GOAL OF THE EXERCISE:
Each record must be copied in full and unchanged; any image it holds is excluded.

[Excerpts from a dataset]
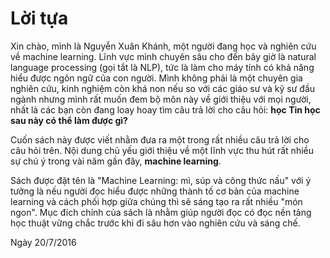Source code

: # Lời tựa

Xin chào, mình là Nguyễn Xuân Khánh, một người đang học và nghiên cứu về machine learning. Lĩnh vực mình chuyên sâu cho đến bây giờ là natural language processing \(gọi tắt là NLP\), tức là làm cho máy tính có khả năng hiểu được ngôn ngữ của con người. Mình không phải là một chuyên gia nghiên cứu, kinh nghiệm còn khá non nếu so với các giáo sư và kỹ sư đầu ngành nhưng mình rất muốn đem bộ môn này về giới thiệu với mọi người, nhất là các bạn còn đang loay hoay tìm câu trả lời cho câu hỏi: **học Tin học sau này có thể làm được gì?**

Cuốn sách này được viết nhằm đưa ra một trong rất nhiều câu trả lời cho câu hỏi trên. Nội dung chủ yếu giới thiệu về một lĩnh vực thu hút rất nhiều sự chú ý trong vài năm gần đây, **machine learning**. 

Sách được đặt tên là "Machine Learning: mì, súp và công thức nấu" với ý tưởng là nếu người đọc hiểu được những thành tố cơ bản của machine learning và cách phối hợp giữa chúng thì sẽ sáng tạo ra rất nhiều "món ngon". Mục đích chính của sách là nhằm giúp người đọc có đọc nền tảng học thuật vững chắc trước khi đi sâu hơn vào nghiên cứu và sáng chế.

Ngày 20/7/2016

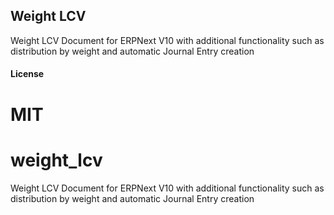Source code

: ## Weight LCV

Weight LCV Document for ERPNext V10 with additional functionality such as distribution by weight and automatic Journal Entry creation

#### License

MIT
=======
# weight_lcv
Weight LCV Document for ERPNext V10 with additional functionality such as distribution by weight and automatic Journal Entry creation
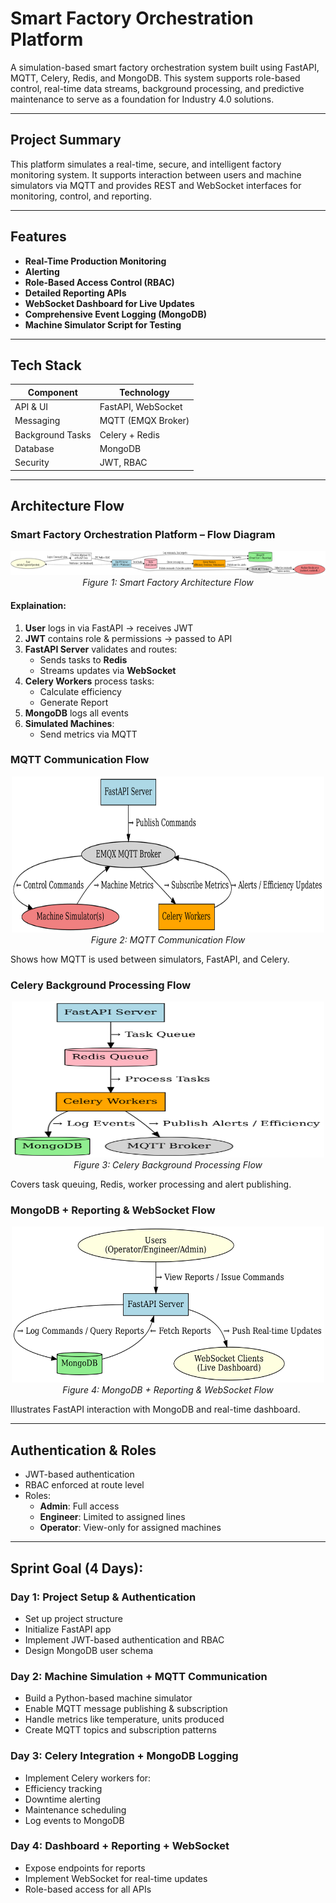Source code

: #  Smart Factory Orchestration Platform

A simulation-based smart factory orchestration system built using FastAPI, MQTT, Celery, Redis, and MongoDB. This system supports role-based control, real-time data streams, background processing, and predictive maintenance to serve as a foundation for Industry 4.0 solutions.

---

##  Project Summary

This platform simulates a real-time, secure, and intelligent factory monitoring system. It supports interaction between users and machine simulators via MQTT and provides REST and WebSocket interfaces for monitoring, control, and reporting.

---

##  Features

-  **Real-Time Production Monitoring**
-  **Alerting**
-  **Role-Based Access Control (RBAC)**
-  **Detailed Reporting APIs**
-  **WebSocket Dashboard for Live Updates**
-  **Comprehensive Event Logging (MongoDB)**
-  **Machine Simulator Script for Testing**

---

##  Tech Stack

| Component        | Technology               |
|------------------|--------------------------|
| API & UI         | FastAPI, WebSocket       |
| Messaging        | MQTT (EMQX Broker)       |
| Background Tasks | Celery + Redis           |
| Database         | MongoDB                  |
| Security         | JWT, RBAC |


---

##  Architecture Flow
### Smart Factory Orchestration Platform – Flow Diagram

<p align="center">
  <img src="static/images/smart_factory_flow_diagram_hd.png" alt="Smart Factory Architecture" width="600" height="39"/>
  <br/>
  <em>Figure 1: Smart Factory Architecture Flow</em>
</p>

#### Explaination:

1. **User** logs in via FastAPI → receives JWT
2. **JWT** contains role & permissions → passed to API
3. **FastAPI Server** validates and routes:
   - Sends tasks to **Redis**
   - Streams updates via **WebSocket**
4. **Celery Workers** process tasks:
   - Calculate efficiency
   - Generate Report
5. **MongoDB** logs all events 
6. **Simulated Machines**:
   - Send metrics via MQTT
   


### MQTT Communication Flow

<p align="center">
  <img src="static/images/module_mqtt_flow.png" alt="Smart Factory Architecture" width="500" height="250"/>
  <br/>
  <em>Figure 2: MQTT Communication Flow</em>
</p>

Shows how MQTT is used between simulators, FastAPI, and Celery.

### Celery Background Processing Flow

<p align="center">
  <img src="static/images/module_celery_flow.png" alt="Smart Factory Architecture" width="500" height="250"/>
  <br/>
  <em>Figure 3: Celery Background Processing Flow</em>
</p>

Covers task queuing, Redis, worker processing and alert publishing.


### MongoDB + Reporting & WebSocket Flow

<p align="center">
  <img src="static/images/module_reporting_flow.png" alt="Smart Factory Architecture" width="500" height="250"/>
  <br/>
  <em>Figure 4: MongoDB + Reporting & WebSocket Flow</em>
</p>

Illustrates FastAPI interaction with MongoDB and real-time dashboard.

---

##  Authentication & Roles

- JWT-based authentication
- RBAC enforced at route level
- Roles:
  - **Admin**: Full access
  - **Engineer**: Limited to assigned lines
  - **Operator**: View-only for assigned machines

---

##  Sprint Goal (4 Days):

### Day 1: Project Setup & Authentication

- Set up project structure
- Initialize FastAPI app
- Implement JWT-based authentication and RBAC
- Design MongoDB user schema

### Day 2: Machine Simulation + MQTT Communication

- Build a Python-based machine simulator
- Enable MQTT message publishing & subscription
- Handle metrics like temperature, units produced
- Create MQTT topics and subscription patterns

### Day 3: Celery Integration + MongoDB Logging

- Implement Celery workers for:
- Efficiency tracking
- Downtime alerting
- Maintenance scheduling
- Log events to MongoDB

### Day 4: Dashboard + Reporting + WebSocket

- Expose endpoints for reports
- Implement WebSocket for real-time updates
- Role-based access for all APIs
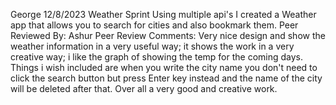 George
12/8/2023
Weather Sprint
Using multiple api's I created a Weather app that allows you to search for cities and also bookmark them.
Peer Reviewed By: Ashur
Peer Review Comments: Very nice design and show the weather information in a very useful way; it shows the work in a very creative way; i like the graph of showing the temp for the coming days. Things i wish included are when you write the city name you don't need to click the search button but press Enter key instead and the name of the city will be deleted after that. Over all a very good and creative work.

EXERCISE ANSWER:
Source code

: # Lời tựa

Xin chào, mình là Nguyễn Xuân Khánh, một người đang học và nghiên cứu về machine learning. Lĩnh vực mình chuyên sâu cho đến bây giờ là natural language processing \(gọi tắt là NLP\), tức là làm cho máy tính có khả năng hiểu được ngôn ngữ của con người. Mình không phải là một chuyên gia nghiên cứu, kinh nghiệm còn khá non nếu so với các giáo sư và kỹ sư đầu ngành nhưng mình rất muốn đem bộ môn này về giới thiệu với mọi người, nhất là các bạn còn đang loay hoay tìm câu trả lời cho câu hỏi: **học Tin học sau này có thể làm được gì?**

Cuốn sách này được viết nhằm đưa ra một trong rất nhiều câu trả lời cho câu hỏi trên. Nội dung chủ yếu giới thiệu về một lĩnh vực thu hút rất nhiều sự chú ý trong vài năm gần đây, **machine learning**. 

Sách được đặt tên là "Machine Learning: mì, súp và công thức nấu" với ý tưởng là nếu người đọc hiểu được những thành tố cơ bản của machine learning và cách phối hợp giữa chúng thì sẽ sáng tạo ra rất nhiều "món ngon". Mục đích chính của sách là nhằm giúp người đọc có đọc nền tảng học thuật vững chắc trước khi đi sâu hơn vào nghiên cứu và sáng chế.

Ngày 20/7/2016

Source code

: ## Weight LCV

Weight LCV Document for ERPNext V10 with additional functionality such as distribution by weight and automatic Journal Entry creation

#### License

MIT
=======
# weight_lcv
Weight LCV Document for ERPNext V10 with additional functionality such as distribution by weight and automatic Journal Entry creation
Source code

: #  Smart Factory Orchestration Platform

A simulation-based smart factory orchestration system built using FastAPI, MQTT, Celery, Redis, and MongoDB. This system supports role-based control, real-time data streams, background processing, and predictive maintenance to serve as a foundation for Industry 4.0 solutions.

---

##  Project Summary

This platform simulates a real-time, secure, and intelligent factory monitoring system. It supports interaction between users and machine simulators via MQTT and provides REST and WebSocket interfaces for monitoring, control, and reporting.

---

##  Features

-  **Real-Time Production Monitoring**
-  **Alerting**
-  **Role-Based Access Control (RBAC)**
-  **Detailed Reporting APIs**
-  **WebSocket Dashboard for Live Updates**
-  **Comprehensive Event Logging (MongoDB)**
-  **Machine Simulator Script for Testing**

---

##  Tech Stack

| Component        | Technology               |
|------------------|--------------------------|
| API & UI         | FastAPI, WebSocket       |
| Messaging        | MQTT (EMQX Broker)       |
| Background Tasks | Celery + Redis           |
| Database         | MongoDB                  |
| Security         | JWT, RBAC |


---

##  Architecture Flow
### Smart Factory Orchestration Platform – Flow Diagram

<p align="center">
  <img src="static/images/smart_factory_flow_diagram_hd.png" alt="Smart Factory Architecture" width="600" height="39"/>
  <br/>
  <em>Figure 1: Smart Factory Architecture Flow</em>
</p>

#### Explaination:

1. **User** logs in via FastAPI → receives JWT
2. **JWT** contains role & permissions → passed to API
3. **FastAPI Server** validates and routes:
   - Sends tasks to **Redis**
   - Streams updates via **WebSocket**
4. **Celery Workers** process tasks:
   - Calculate efficiency
   - Generate Report
5. **MongoDB** logs all events 
6. **Simulated Machines**:
   - Send metrics via MQTT
   


### MQTT Communication Flow

<p align="center">
  <img src="static/images/module_mqtt_flow.png" alt="Smart Factory Architecture" width="500" height="250"/>
  <br/>
  <em>Figure 2: MQTT Communication Flow</em>
</p>

Shows how MQTT is used between simulators, FastAPI, and Celery.

### Celery Background Processing Flow

<p align="center">
  <img src="static/images/module_celery_flow.png" alt="Smart Factory Architecture" width="500" height="250"/>
  <br/>
  <em>Figure 3: Celery Background Processing Flow</em>
</p>

Covers task queuing, Redis, worker processing and alert publishing.


### MongoDB + Reporting & WebSocket Flow

<p align="center">
  <img src="static/images/module_reporting_flow.png" alt="Smart Factory Architecture" width="500" height="250"/>
  <br/>
  <em>Figure 4: MongoDB + Reporting & WebSocket Flow</em>
</p>

Illustrates FastAPI interaction with MongoDB and real-time dashboard.

---

##  Authentication & Roles

- JWT-based authentication
- RBAC enforced at route level
- Roles:
  - **Admin**: Full access
  - **Engineer**: Limited to assigned lines
  - **Operator**: View-only for assigned machines

---

##  Sprint Goal (4 Days):

### Day 1: Project Setup & Authentication

- Set up project structure
- Initialize FastAPI app
- Implement JWT-based authentication and RBAC
- Design MongoDB user schema

### Day 2: Machine Simulation + MQTT Communication

- Build a Python-based machine simulator
- Enable MQTT message publishing & subscription
- Handle metrics like temperature, units produced
- Create MQTT topics and subscription patterns

### Day 3: Celery Integration + MongoDB Logging

- Implement Celery workers for:
- Efficiency tracking
- Downtime alerting
- Maintenance scheduling
- Log events to MongoDB

### Day 4: Dashboard + Reporting + WebSocket

- Expose endpoints for reports
- Implement WebSocket for real-time updates
- Role-based access for all APIs
 George
12/8/2023
Weather Sprint
Using multiple api's I created a Weather app that allows you to search for cities and also bookmark them.
Peer Reviewed By: Ashur
Peer Review Comments: Very nice design and show the weather information in a very useful way; it shows the work in a very creative way; i like the graph of showing the temp for the coming days. Things i wish included are when you write the city name you don't need to click the search button but press Enter key instead and the name of the city will be deleted after that. Over all a very good and creative work.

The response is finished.